Cóż,zapowiadała się naprawdę dobrze do czasu,aż nie poczułam ręki Marsela w dole mojej nogi. Jego dłoń tkwiła na mojej kostce,ale   niebezpiecznie wspinała się w górę.

-Marsel,nie mam pojęcia jak ty to robisz,skoro miałeś być oddalony ode mnie jakieś 5 metrów,ale gdybyś nie zauważył twoja ręka jest na mojej nodze.
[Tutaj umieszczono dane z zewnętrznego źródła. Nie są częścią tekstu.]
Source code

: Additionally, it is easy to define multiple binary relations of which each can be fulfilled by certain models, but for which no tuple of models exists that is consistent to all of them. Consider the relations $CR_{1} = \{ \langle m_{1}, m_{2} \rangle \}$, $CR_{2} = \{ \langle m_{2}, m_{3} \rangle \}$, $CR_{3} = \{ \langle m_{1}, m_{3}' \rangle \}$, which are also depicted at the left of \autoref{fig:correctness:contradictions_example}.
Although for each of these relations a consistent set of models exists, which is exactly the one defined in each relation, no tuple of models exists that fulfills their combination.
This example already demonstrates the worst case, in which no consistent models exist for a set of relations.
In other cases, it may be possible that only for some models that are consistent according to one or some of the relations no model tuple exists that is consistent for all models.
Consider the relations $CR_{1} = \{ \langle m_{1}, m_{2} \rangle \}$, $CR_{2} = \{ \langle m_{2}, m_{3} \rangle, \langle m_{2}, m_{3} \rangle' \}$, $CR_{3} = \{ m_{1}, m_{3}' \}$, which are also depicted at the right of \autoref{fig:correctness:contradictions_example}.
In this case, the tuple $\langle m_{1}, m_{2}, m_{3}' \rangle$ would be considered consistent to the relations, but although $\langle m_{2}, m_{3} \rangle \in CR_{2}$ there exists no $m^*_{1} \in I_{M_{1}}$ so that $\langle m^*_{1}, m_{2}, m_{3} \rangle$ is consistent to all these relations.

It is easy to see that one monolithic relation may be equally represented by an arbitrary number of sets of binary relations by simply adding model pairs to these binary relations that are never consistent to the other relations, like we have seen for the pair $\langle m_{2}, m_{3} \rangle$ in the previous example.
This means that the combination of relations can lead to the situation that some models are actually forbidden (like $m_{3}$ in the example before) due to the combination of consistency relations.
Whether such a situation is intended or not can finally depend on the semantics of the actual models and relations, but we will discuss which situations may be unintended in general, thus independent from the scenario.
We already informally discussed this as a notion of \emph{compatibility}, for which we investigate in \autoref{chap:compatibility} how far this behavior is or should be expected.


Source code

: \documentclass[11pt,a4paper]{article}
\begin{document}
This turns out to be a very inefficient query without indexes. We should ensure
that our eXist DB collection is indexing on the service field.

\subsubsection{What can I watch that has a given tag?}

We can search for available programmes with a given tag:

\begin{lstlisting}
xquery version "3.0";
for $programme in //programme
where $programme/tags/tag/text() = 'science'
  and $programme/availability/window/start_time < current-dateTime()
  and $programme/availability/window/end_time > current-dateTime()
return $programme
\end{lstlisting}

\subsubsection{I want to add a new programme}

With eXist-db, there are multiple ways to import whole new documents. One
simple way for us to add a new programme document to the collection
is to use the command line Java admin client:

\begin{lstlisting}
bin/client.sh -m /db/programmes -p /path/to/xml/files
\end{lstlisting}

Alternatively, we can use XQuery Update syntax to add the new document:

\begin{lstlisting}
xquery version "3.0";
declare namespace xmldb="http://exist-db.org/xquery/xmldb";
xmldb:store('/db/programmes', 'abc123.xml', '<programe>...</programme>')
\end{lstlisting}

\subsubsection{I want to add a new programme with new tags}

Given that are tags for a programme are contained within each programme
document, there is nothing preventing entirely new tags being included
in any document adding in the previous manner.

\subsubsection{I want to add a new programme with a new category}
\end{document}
I jeśli zaraz ją stamtąd nie zabierzesz to możesz się pożegnać z tym,że kiedykolwiek będziesz mieć dzieci.

  O ile postacie książkowe mogą mieć dzieci. Chyba jednak mogą,bo Marsel momentalnie  zabiera swoją dłoń z mojego uda,odsuwając się. 

-Ale Moliku,jeśli pozbawisz mnie możliwości spłodzenia potomstwa, Ty również nigdy nie zostaniesz matką. 

Jest ciemno,ale mogę wyczuć palące rumieńce na mojej twarzy. Po raz kolejny mu się to udało.Kiedy ja chcę utrzeć mu nosa,on zawsze przekręca to tak,że to ja spalam się ze wstydu. 

Nie odpowiadając mu, przekręcam się na bok. Zamykam oczy. Może jednak uda mi się chwilkę zdrzemnąć?